START Input material

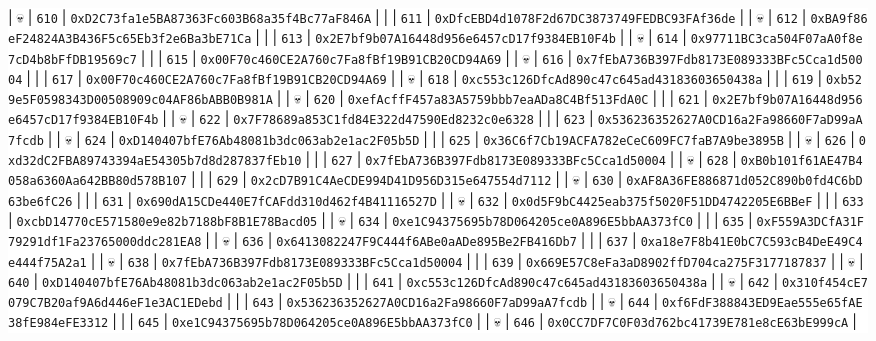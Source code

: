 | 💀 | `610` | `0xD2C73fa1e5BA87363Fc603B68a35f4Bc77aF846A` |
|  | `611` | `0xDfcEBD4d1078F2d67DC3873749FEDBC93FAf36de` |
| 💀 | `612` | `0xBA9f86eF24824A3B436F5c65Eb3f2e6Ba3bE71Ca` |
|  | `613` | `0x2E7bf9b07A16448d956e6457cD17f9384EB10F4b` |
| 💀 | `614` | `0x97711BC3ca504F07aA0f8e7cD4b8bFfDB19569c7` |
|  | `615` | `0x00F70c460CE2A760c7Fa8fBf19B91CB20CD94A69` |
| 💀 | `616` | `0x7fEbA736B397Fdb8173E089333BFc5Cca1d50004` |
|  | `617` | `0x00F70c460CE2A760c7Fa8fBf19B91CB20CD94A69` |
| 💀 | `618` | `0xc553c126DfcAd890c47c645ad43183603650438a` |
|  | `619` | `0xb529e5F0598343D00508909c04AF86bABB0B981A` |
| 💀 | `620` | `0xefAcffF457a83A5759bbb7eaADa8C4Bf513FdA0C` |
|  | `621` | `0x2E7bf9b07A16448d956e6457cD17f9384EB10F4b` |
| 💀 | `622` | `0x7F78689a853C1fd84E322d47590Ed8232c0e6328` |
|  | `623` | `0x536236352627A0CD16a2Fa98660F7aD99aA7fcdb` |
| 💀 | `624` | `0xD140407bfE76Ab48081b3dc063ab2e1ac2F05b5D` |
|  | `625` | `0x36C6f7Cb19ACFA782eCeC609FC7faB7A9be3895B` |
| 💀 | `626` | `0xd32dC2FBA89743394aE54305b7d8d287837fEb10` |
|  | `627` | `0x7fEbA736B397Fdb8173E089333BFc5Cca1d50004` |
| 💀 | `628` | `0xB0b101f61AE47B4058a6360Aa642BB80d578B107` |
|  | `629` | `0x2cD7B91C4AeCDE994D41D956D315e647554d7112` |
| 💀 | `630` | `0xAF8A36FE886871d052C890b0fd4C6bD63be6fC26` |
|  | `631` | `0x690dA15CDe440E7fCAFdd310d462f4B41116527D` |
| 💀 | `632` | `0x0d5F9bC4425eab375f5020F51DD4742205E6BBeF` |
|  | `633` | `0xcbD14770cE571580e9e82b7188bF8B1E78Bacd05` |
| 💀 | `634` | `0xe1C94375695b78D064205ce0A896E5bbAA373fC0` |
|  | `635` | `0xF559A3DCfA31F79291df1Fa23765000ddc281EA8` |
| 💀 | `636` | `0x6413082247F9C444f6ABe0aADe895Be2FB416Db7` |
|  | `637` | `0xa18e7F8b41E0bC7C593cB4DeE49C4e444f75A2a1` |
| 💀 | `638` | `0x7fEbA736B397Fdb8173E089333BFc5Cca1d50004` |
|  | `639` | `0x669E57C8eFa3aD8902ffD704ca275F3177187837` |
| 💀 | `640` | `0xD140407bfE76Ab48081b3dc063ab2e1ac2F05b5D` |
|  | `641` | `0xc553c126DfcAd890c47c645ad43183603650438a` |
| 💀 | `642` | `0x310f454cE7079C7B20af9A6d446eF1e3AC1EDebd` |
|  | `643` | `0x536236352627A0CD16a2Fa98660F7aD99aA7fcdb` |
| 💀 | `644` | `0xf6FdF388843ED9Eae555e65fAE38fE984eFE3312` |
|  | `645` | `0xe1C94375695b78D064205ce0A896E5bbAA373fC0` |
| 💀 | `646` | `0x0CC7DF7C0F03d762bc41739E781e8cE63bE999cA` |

END Input material

**What to produce**
Everything in the entries must come back exactly, except the pictures.

**Solved problem**
Source code

: | 💀 | `610` | `0xD2C73fa1e5BA87363Fc603B68a35f4Bc77aF846A` |
|  | `611` | `0xDfcEBD4d1078F2d67DC3873749FEDBC93FAf36de` |
| 💀 | `612` | `0xBA9f86eF24824A3B436F5c65Eb3f2e6Ba3bE71Ca` |
|  | `613` | `0x2E7bf9b07A16448d956e6457cD17f9384EB10F4b` |
| 💀 | `614` | `0x97711BC3ca504F07aA0f8e7cD4b8bFfDB19569c7` |
|  | `615` | `0x00F70c460CE2A760c7Fa8fBf19B91CB20CD94A69` |
| 💀 | `616` | `0x7fEbA736B397Fdb8173E089333BFc5Cca1d50004` |
|  | `617` | `0x00F70c460CE2A760c7Fa8fBf19B91CB20CD94A69` |
| 💀 | `618` | `0xc553c126DfcAd890c47c645ad43183603650438a` |
|  | `619` | `0xb529e5F0598343D00508909c04AF86bABB0B981A` |
| 💀 | `620` | `0xefAcffF457a83A5759bbb7eaADa8C4Bf513FdA0C` |
|  | `621` | `0x2E7bf9b07A16448d956e6457cD17f9384EB10F4b` |
| 💀 | `622` | `0x7F78689a853C1fd84E322d47590Ed8232c0e6328` |
|  | `623` | `0x536236352627A0CD16a2Fa98660F7aD99aA7fcdb` |
| 💀 | `624` | `0xD140407bfE76Ab48081b3dc063ab2e1ac2F05b5D` |
|  | `625` | `0x36C6f7Cb19ACFA782eCeC609FC7faB7A9be3895B` |
| 💀 | `626` | `0xd32dC2FBA89743394aE54305b7d8d287837fEb10` |
|  | `627` | `0x7fEbA736B397Fdb8173E089333BFc5Cca1d50004` |
| 💀 | `628` | `0xB0b101f61AE47B4058a6360Aa642BB80d578B107` |
|  | `629` | `0x2cD7B91C4AeCDE994D41D956D315e647554d7112` |
| 💀 | `630` | `0xAF8A36FE886871d052C890b0fd4C6bD63be6fC26` |
|  | `631` | `0x690dA15CDe440E7fCAFdd310d462f4B41116527D` |
| 💀 | `632` | `0x0d5F9bC4425eab375f5020F51DD4742205E6BBeF` |
|  | `633` | `0xcbD14770cE571580e9e82b7188bF8B1E78Bacd05` |
| 💀 | `634` | `0xe1C94375695b78D064205ce0A896E5bbAA373fC0` |
|  | `635` | `0xF559A3DCfA31F79291df1Fa23765000ddc281EA8` |
| 💀 | `636` | `0x6413082247F9C444f6ABe0aADe895Be2FB416Db7` |
|  | `637` | `0xa18e7F8b41E0bC7C593cB4DeE49C4e444f75A2a1` |
| 💀 | `638` | `0x7fEbA736B397Fdb8173E089333BFc5Cca1d50004` |
|  | `639` | `0x669E57C8eFa3aD8902ffD704ca275F3177187837` |
| 💀 | `640` | `0xD140407bfE76Ab48081b3dc063ab2e1ac2F05b5D` |
|  | `641` | `0xc553c126DfcAd890c47c645ad43183603650438a` |
| 💀 | `642` | `0x310f454cE7079C7B20af9A6d446eF1e3AC1EDebd` |
|  | `643` | `0x536236352627A0CD16a2Fa98660F7aD99aA7fcdb` |
| 💀 | `644` | `0xf6FdF388843ED9Eae555e65fAE38fE984eFE3312` |
|  | `645` | `0xe1C94375695b78D064205ce0A896E5bbAA373fC0` |
| 💀 | `646` | `0x0CC7DF7C0F03d762bc41739E781e8cE63bE999cA` |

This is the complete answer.